• _What is expected_
Write out the entries below exactly as they stand. Skip every image.

• _Input data_
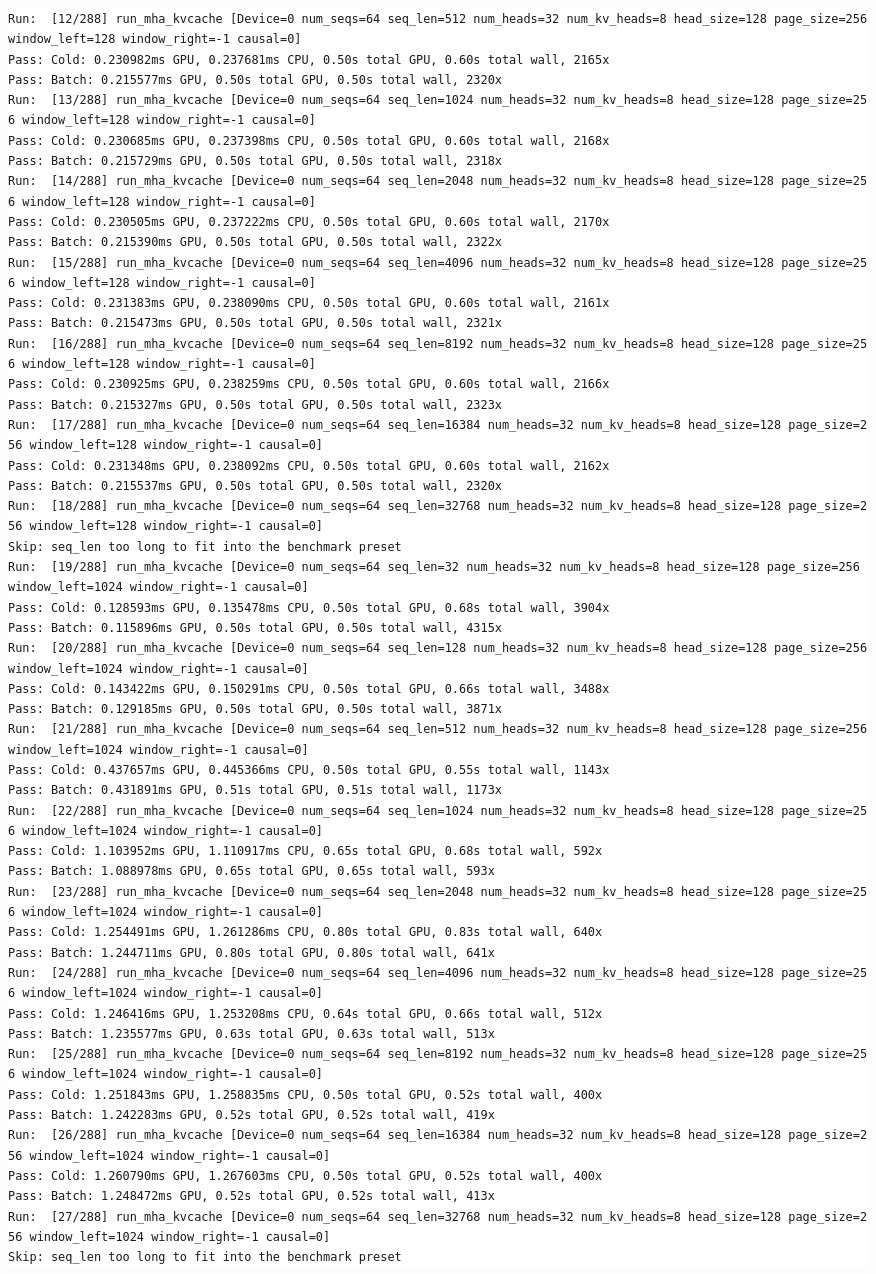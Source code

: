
 ```
Run:  [12/288] run_mha_kvcache [Device=0 num_seqs=64 seq_len=512 num_heads=32 num_kv_heads=8 head_size=128 page_size=256 window_left=128 window_right=-1 causal=0]
Pass: Cold: 0.230982ms GPU, 0.237681ms CPU, 0.50s total GPU, 0.60s total wall, 2165x 
Pass: Batch: 0.215577ms GPU, 0.50s total GPU, 0.50s total wall, 2320x
Run:  [13/288] run_mha_kvcache [Device=0 num_seqs=64 seq_len=1024 num_heads=32 num_kv_heads=8 head_size=128 page_size=256 window_left=128 window_right=-1 causal=0]
Pass: Cold: 0.230685ms GPU, 0.237398ms CPU, 0.50s total GPU, 0.60s total wall, 2168x 
Pass: Batch: 0.215729ms GPU, 0.50s total GPU, 0.50s total wall, 2318x
Run:  [14/288] run_mha_kvcache [Device=0 num_seqs=64 seq_len=2048 num_heads=32 num_kv_heads=8 head_size=128 page_size=256 window_left=128 window_right=-1 causal=0]
Pass: Cold: 0.230505ms GPU, 0.237222ms CPU, 0.50s total GPU, 0.60s total wall, 2170x 
Pass: Batch: 0.215390ms GPU, 0.50s total GPU, 0.50s total wall, 2322x
Run:  [15/288] run_mha_kvcache [Device=0 num_seqs=64 seq_len=4096 num_heads=32 num_kv_heads=8 head_size=128 page_size=256 window_left=128 window_right=-1 causal=0]
Pass: Cold: 0.231383ms GPU, 0.238090ms CPU, 0.50s total GPU, 0.60s total wall, 2161x 
Pass: Batch: 0.215473ms GPU, 0.50s total GPU, 0.50s total wall, 2321x
Run:  [16/288] run_mha_kvcache [Device=0 num_seqs=64 seq_len=8192 num_heads=32 num_kv_heads=8 head_size=128 page_size=256 window_left=128 window_right=-1 causal=0]
Pass: Cold: 0.230925ms GPU, 0.238259ms CPU, 0.50s total GPU, 0.60s total wall, 2166x 
Pass: Batch: 0.215327ms GPU, 0.50s total GPU, 0.50s total wall, 2323x
Run:  [17/288] run_mha_kvcache [Device=0 num_seqs=64 seq_len=16384 num_heads=32 num_kv_heads=8 head_size=128 page_size=256 window_left=128 window_right=-1 causal=0]
Pass: Cold: 0.231348ms GPU, 0.238092ms CPU, 0.50s total GPU, 0.60s total wall, 2162x 
Pass: Batch: 0.215537ms GPU, 0.50s total GPU, 0.50s total wall, 2320x
Run:  [18/288] run_mha_kvcache [Device=0 num_seqs=64 seq_len=32768 num_heads=32 num_kv_heads=8 head_size=128 page_size=256 window_left=128 window_right=-1 causal=0]
Skip: seq_len too long to fit into the benchmark preset
Run:  [19/288] run_mha_kvcache [Device=0 num_seqs=64 seq_len=32 num_heads=32 num_kv_heads=8 head_size=128 page_size=256 window_left=1024 window_right=-1 causal=0]
Pass: Cold: 0.128593ms GPU, 0.135478ms CPU, 0.50s total GPU, 0.68s total wall, 3904x 
Pass: Batch: 0.115896ms GPU, 0.50s total GPU, 0.50s total wall, 4315x
Run:  [20/288] run_mha_kvcache [Device=0 num_seqs=64 seq_len=128 num_heads=32 num_kv_heads=8 head_size=128 page_size=256 window_left=1024 window_right=-1 causal=0]
Pass: Cold: 0.143422ms GPU, 0.150291ms CPU, 0.50s total GPU, 0.66s total wall, 3488x 
Pass: Batch: 0.129185ms GPU, 0.50s total GPU, 0.50s total wall, 3871x
Run:  [21/288] run_mha_kvcache [Device=0 num_seqs=64 seq_len=512 num_heads=32 num_kv_heads=8 head_size=128 page_size=256 window_left=1024 window_right=-1 causal=0]
Pass: Cold: 0.437657ms GPU, 0.445366ms CPU, 0.50s total GPU, 0.55s total wall, 1143x 
Pass: Batch: 0.431891ms GPU, 0.51s total GPU, 0.51s total wall, 1173x
Run:  [22/288] run_mha_kvcache [Device=0 num_seqs=64 seq_len=1024 num_heads=32 num_kv_heads=8 head_size=128 page_size=256 window_left=1024 window_right=-1 causal=0]
Pass: Cold: 1.103952ms GPU, 1.110917ms CPU, 0.65s total GPU, 0.68s total wall, 592x 
Pass: Batch: 1.088978ms GPU, 0.65s total GPU, 0.65s total wall, 593x
Run:  [23/288] run_mha_kvcache [Device=0 num_seqs=64 seq_len=2048 num_heads=32 num_kv_heads=8 head_size=128 page_size=256 window_left=1024 window_right=-1 causal=0]
Pass: Cold: 1.254491ms GPU, 1.261286ms CPU, 0.80s total GPU, 0.83s total wall, 640x 
Pass: Batch: 1.244711ms GPU, 0.80s total GPU, 0.80s total wall, 641x
Run:  [24/288] run_mha_kvcache [Device=0 num_seqs=64 seq_len=4096 num_heads=32 num_kv_heads=8 head_size=128 page_size=256 window_left=1024 window_right=-1 causal=0]
Pass: Cold: 1.246416ms GPU, 1.253208ms CPU, 0.64s total GPU, 0.66s total wall, 512x 
Pass: Batch: 1.235577ms GPU, 0.63s total GPU, 0.63s total wall, 513x
Run:  [25/288] run_mha_kvcache [Device=0 num_seqs=64 seq_len=8192 num_heads=32 num_kv_heads=8 head_size=128 page_size=256 window_left=1024 window_right=-1 causal=0]
Pass: Cold: 1.251843ms GPU, 1.258835ms CPU, 0.50s total GPU, 0.52s total wall, 400x 
Pass: Batch: 1.242283ms GPU, 0.52s total GPU, 0.52s total wall, 419x
Run:  [26/288] run_mha_kvcache [Device=0 num_seqs=64 seq_len=16384 num_heads=32 num_kv_heads=8 head_size=128 page_size=256 window_left=1024 window_right=-1 causal=0]
Pass: Cold: 1.260790ms GPU, 1.267603ms CPU, 0.50s total GPU, 0.52s total wall, 400x 
Pass: Batch: 1.248472ms GPU, 0.52s total GPU, 0.52s total wall, 413x
Run:  [27/288] run_mha_kvcache [Device=0 num_seqs=64 seq_len=32768 num_heads=32 num_kv_heads=8 head_size=128 page_size=256 window_left=1024 window_right=-1 causal=0]
Skip: seq_len too long to fit into the benchmark preset
```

• _Result of the task_
Source code

:
 ```
Run:  [12/288] run_mha_kvcache [Device=0 num_seqs=64 seq_len=512 num_heads=32 num_kv_heads=8 head_size=128 page_size=256 window_left=128 window_right=-1 causal=0]
Pass: Cold: 0.230982ms GPU, 0.237681ms CPU, 0.50s total GPU, 0.60s total wall, 2165x 
Pass: Batch: 0.215577ms GPU, 0.50s total GPU, 0.50s total wall, 2320x
Run:  [13/288] run_mha_kvcache [Device=0 num_seqs=64 seq_len=1024 num_heads=32 num_kv_heads=8 head_size=128 page_size=256 window_left=128 window_right=-1 causal=0]
Pass: Cold: 0.230685ms GPU, 0.237398ms CPU, 0.50s total GPU, 0.60s total wall, 2168x 
Pass: Batch: 0.215729ms GPU, 0.50s total GPU, 0.50s total wall, 2318x
Run:  [14/288] run_mha_kvcache [Device=0 num_seqs=64 seq_len=2048 num_heads=32 num_kv_heads=8 head_size=128 page_size=256 window_left=128 window_right=-1 causal=0]
Pass: Cold: 0.230505ms GPU, 0.237222ms CPU, 0.50s total GPU, 0.60s total wall, 2170x 
Pass: Batch: 0.215390ms GPU, 0.50s total GPU, 0.50s total wall, 2322x
Run:  [15/288] run_mha_kvcache [Device=0 num_seqs=64 seq_len=4096 num_heads=32 num_kv_heads=8 head_size=128 page_size=256 window_left=128 window_right=-1 causal=0]
Pass: Cold: 0.231383ms GPU, 0.238090ms CPU, 0.50s total GPU, 0.60s total wall, 2161x 
Pass: Batch: 0.215473ms GPU, 0.50s total GPU, 0.50s total wall, 2321x
Run:  [16/288] run_mha_kvcache [Device=0 num_seqs=64 seq_len=8192 num_heads=32 num_kv_heads=8 head_size=128 page_size=256 window_left=128 window_right=-1 causal=0]
Pass: Cold: 0.230925ms GPU, 0.238259ms CPU, 0.50s total GPU, 0.60s total wall, 2166x 
Pass: Batch: 0.215327ms GPU, 0.50s total GPU, 0.50s total wall, 2323x
Run:  [17/288] run_mha_kvcache [Device=0 num_seqs=64 seq_len=16384 num_heads=32 num_kv_heads=8 head_size=128 page_size=256 window_left=128 window_right=-1 causal=0]
Pass: Cold: 0.231348ms GPU, 0.238092ms CPU, 0.50s total GPU, 0.60s total wall, 2162x 
Pass: Batch: 0.215537ms GPU, 0.50s total GPU, 0.50s total wall, 2320x
Run:  [18/288] run_mha_kvcache [Device=0 num_seqs=64 seq_len=32768 num_heads=32 num_kv_heads=8 head_size=128 page_size=256 window_left=128 window_right=-1 causal=0]
Skip: seq_len too long to fit into the benchmark preset
Run:  [19/288] run_mha_kvcache [Device=0 num_seqs=64 seq_len=32 num_heads=32 num_kv_heads=8 head_size=128 page_size=256 window_left=1024 window_right=-1 causal=0]
Pass: Cold: 0.128593ms GPU, 0.135478ms CPU, 0.50s total GPU, 0.68s total wall, 3904x 
Pass: Batch: 0.115896ms GPU, 0.50s total GPU, 0.50s total wall, 4315x
Run:  [20/288] run_mha_kvcache [Device=0 num_seqs=64 seq_len=128 num_heads=32 num_kv_heads=8 head_size=128 page_size=256 window_left=1024 window_right=-1 causal=0]
Pass: Cold: 0.143422ms GPU, 0.150291ms CPU, 0.50s total GPU, 0.66s total wall, 3488x 
Pass: Batch: 0.129185ms GPU, 0.50s total GPU, 0.50s total wall, 3871x
Run:  [21/288] run_mha_kvcache [Device=0 num_seqs=64 seq_len=512 num_heads=32 num_kv_heads=8 head_size=128 page_size=256 window_left=1024 window_right=-1 causal=0]
Pass: Cold: 0.437657ms GPU, 0.445366ms CPU, 0.50s total GPU, 0.55s total wall, 1143x 
Pass: Batch: 0.431891ms GPU, 0.51s total GPU, 0.51s total wall, 1173x
Run:  [22/288] run_mha_kvcache [Device=0 num_seqs=64 seq_len=1024 num_heads=32 num_kv_heads=8 head_size=128 page_size=256 window_left=1024 window_right=-1 causal=0]
Pass: Cold: 1.103952ms GPU, 1.110917ms CPU, 0.65s total GPU, 0.68s total wall, 592x 
Pass: Batch: 1.088978ms GPU, 0.65s total GPU, 0.65s total wall, 593x
Run:  [23/288] run_mha_kvcache [Device=0 num_seqs=64 seq_len=2048 num_heads=32 num_kv_heads=8 head_size=128 page_size=256 window_left=1024 window_right=-1 causal=0]
Pass: Cold: 1.254491ms GPU, 1.261286ms CPU, 0.80s total GPU, 0.83s total wall, 640x 
Pass: Batch: 1.244711ms GPU, 0.80s total GPU, 0.80s total wall, 641x
Run:  [24/288] run_mha_kvcache [Device=0 num_seqs=64 seq_len=4096 num_heads=32 num_kv_heads=8 head_size=128 page_size=256 window_left=1024 window_right=-1 causal=0]
Pass: Cold: 1.246416ms GPU, 1.253208ms CPU, 0.64s total GPU, 0.66s total wall, 512x 
Pass: Batch: 1.235577ms GPU, 0.63s total GPU, 0.63s total wall, 513x
Run:  [25/288] run_mha_kvcache [Device=0 num_seqs=64 seq_len=8192 num_heads=32 num_kv_heads=8 head_size=128 page_size=256 window_left=1024 window_right=-1 causal=0]
Pass: Cold: 1.251843ms GPU, 1.258835ms CPU, 0.50s total GPU, 0.52s total wall, 400x 
Pass: Batch: 1.242283ms GPU, 0.52s total GPU, 0.52s total wall, 419x
Run:  [26/288] run_mha_kvcache [Device=0 num_seqs=64 seq_len=16384 num_heads=32 num_kv_heads=8 head_size=128 page_size=256 window_left=1024 window_right=-1 causal=0]
Pass: Cold: 1.260790ms GPU, 1.267603ms CPU, 0.50s total GPU, 0.52s total wall, 400x 
Pass: Batch: 1.248472ms GPU, 0.52s total GPU, 0.52s total wall, 413x
Run:  [27/288] run_mha_kvcache [Device=0 num_seqs=64 seq_len=32768 num_heads=32 num_kv_heads=8 head_size=128 page_size=256 window_left=1024 window_right=-1 causal=0]
Skip: seq_len too long to fit into the benchmark preset
```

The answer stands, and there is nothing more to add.